Now that’s The Up Side of Down!
...His replacement is likely to be less reasonable, less broadly liked, and less interested in policy than the sound of their own voice. They’re likely to be someone who is desperately interested in the prestige of the office, rather than someone willing to sacrifice from their own interests to party and country.
Wow, maybe that new, lesser GOP Speaker will help push through an even bigger deficit, with even more tax cuts for the rich and shit for the poor, than Ryan did while pretending to be a deficit hawk! And when he retires Megan McArdle will come tell us that we should be nice to that guy because the GOP Speaker after him might be even worse! (Assuming, perhaps unfairly, that we ever have another GOP Speaker.)

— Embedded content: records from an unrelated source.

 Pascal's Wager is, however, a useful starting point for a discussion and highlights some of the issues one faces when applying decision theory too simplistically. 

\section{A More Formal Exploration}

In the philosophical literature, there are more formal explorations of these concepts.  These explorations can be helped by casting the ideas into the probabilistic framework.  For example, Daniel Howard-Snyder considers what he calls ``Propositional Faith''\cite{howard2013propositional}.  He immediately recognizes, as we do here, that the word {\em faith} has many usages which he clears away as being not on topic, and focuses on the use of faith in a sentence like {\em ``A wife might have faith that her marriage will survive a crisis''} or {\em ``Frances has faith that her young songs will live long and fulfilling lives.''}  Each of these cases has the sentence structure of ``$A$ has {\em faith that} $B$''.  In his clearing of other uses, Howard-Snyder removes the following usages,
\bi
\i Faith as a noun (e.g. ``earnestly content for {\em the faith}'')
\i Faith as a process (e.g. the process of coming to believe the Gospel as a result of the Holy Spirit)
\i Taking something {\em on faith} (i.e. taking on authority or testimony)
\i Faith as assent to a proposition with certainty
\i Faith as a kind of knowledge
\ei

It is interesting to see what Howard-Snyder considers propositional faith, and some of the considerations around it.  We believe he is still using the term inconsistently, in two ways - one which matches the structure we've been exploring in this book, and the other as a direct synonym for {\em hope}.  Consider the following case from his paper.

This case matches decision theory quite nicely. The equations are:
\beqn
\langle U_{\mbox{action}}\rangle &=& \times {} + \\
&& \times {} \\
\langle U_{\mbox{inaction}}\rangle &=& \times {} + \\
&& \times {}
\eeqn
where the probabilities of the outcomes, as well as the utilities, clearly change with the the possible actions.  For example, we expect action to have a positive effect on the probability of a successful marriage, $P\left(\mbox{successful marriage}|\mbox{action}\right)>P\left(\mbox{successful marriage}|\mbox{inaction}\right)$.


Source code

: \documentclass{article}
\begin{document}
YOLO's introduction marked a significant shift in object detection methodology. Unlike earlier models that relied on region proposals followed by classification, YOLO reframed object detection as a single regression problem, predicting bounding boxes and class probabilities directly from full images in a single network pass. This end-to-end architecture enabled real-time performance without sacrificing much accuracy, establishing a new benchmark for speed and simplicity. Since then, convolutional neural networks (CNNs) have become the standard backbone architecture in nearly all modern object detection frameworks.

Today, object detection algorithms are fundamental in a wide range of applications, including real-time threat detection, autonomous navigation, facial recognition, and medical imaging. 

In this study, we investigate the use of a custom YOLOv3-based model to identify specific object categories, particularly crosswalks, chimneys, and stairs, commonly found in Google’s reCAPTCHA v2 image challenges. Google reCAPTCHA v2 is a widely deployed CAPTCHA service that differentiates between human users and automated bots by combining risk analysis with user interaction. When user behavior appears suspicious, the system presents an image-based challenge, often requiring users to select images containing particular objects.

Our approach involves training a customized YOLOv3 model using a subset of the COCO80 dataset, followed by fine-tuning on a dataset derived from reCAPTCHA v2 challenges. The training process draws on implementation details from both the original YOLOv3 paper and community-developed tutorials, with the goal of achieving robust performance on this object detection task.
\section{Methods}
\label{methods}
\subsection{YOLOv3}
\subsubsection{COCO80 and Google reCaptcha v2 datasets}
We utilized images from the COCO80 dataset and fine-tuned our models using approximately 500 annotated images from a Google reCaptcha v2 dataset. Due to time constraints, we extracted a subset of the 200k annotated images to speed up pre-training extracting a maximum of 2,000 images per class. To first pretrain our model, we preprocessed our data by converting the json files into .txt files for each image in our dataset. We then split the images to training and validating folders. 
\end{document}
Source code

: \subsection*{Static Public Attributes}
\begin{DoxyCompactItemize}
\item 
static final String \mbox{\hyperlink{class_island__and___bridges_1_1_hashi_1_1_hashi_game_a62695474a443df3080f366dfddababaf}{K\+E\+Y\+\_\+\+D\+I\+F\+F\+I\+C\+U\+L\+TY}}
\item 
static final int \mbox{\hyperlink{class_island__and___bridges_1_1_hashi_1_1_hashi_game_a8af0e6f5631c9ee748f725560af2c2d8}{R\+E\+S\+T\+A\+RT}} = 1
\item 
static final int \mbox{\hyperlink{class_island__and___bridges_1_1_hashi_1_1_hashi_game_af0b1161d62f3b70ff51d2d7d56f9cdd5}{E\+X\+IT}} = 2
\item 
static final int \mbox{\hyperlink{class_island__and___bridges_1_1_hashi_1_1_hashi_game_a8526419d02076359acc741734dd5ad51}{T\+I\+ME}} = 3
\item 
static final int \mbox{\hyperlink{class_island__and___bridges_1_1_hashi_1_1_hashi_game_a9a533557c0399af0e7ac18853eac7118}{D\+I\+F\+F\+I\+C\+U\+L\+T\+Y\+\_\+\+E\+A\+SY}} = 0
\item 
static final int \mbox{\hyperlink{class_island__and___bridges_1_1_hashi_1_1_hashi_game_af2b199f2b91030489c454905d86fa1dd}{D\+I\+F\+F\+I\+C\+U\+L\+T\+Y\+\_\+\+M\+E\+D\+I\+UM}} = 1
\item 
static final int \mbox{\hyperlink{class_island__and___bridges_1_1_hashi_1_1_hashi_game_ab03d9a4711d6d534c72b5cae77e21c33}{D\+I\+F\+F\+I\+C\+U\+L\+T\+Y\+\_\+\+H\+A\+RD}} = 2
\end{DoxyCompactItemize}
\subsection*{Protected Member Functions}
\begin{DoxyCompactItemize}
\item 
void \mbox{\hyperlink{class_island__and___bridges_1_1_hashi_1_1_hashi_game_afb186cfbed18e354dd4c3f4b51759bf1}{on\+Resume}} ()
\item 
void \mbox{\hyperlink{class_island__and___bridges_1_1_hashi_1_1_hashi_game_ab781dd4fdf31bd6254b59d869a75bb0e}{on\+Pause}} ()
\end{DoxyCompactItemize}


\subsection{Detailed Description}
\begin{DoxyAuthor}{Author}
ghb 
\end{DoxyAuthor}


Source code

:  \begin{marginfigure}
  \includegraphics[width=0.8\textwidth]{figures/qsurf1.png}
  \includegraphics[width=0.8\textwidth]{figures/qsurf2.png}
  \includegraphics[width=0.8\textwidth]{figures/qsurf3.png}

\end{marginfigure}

Reaching to top of the heap seems to have inspired her. Can’t wait to see what she does next! In fact I’m kind of sorry we all Twitter-mobbed Williamson off The Atlantic — maybe by now he’d be calling to make contraception a capital crime.

UPDATE. Comments -- always worth your time -- include this insight from our old Spy/SOROB buddy Ellis Weiner:
Don't shoot me--I'm just the messenger--but I can see McMegan bidding fair to become the Peggy Noonan of the still-slightly-new century: The fake concessions to common sense. The finger-wagging lectures on responsibility and maturity. The outright lying on behalf of obvious frauds, thieves, and hypocrites. The tremulous citation of the mood of the nation. The pseudo-wise discourses on human nature and psychology that, once you actually read them, turn out to have exactly nothing to do with real people slugging it out in a world in which the rich would, if they could, bring back feudalism and ask the lower classes to thank them for it.
Well, look. Becoming the Tokyo Rose of American class warfare is a delicate and important task.
I take his point; McArdle's got Noonan's natural talent for passive-aggressive twaddle, and Lord knows they both have similarly bizarre notions of financial struggle.  But McArdle's going to have to pay some heavy dues before she ascends to the Tanqueray Throne: She'll have do time in the chrism-and-gin-scented sepulchre of the Crazy Jesus Lady, prostate before the Reagan effigy until, suffused with the Holy Spirit, she can summon the magic dolphins. That Pulitzer's not a walk in the park!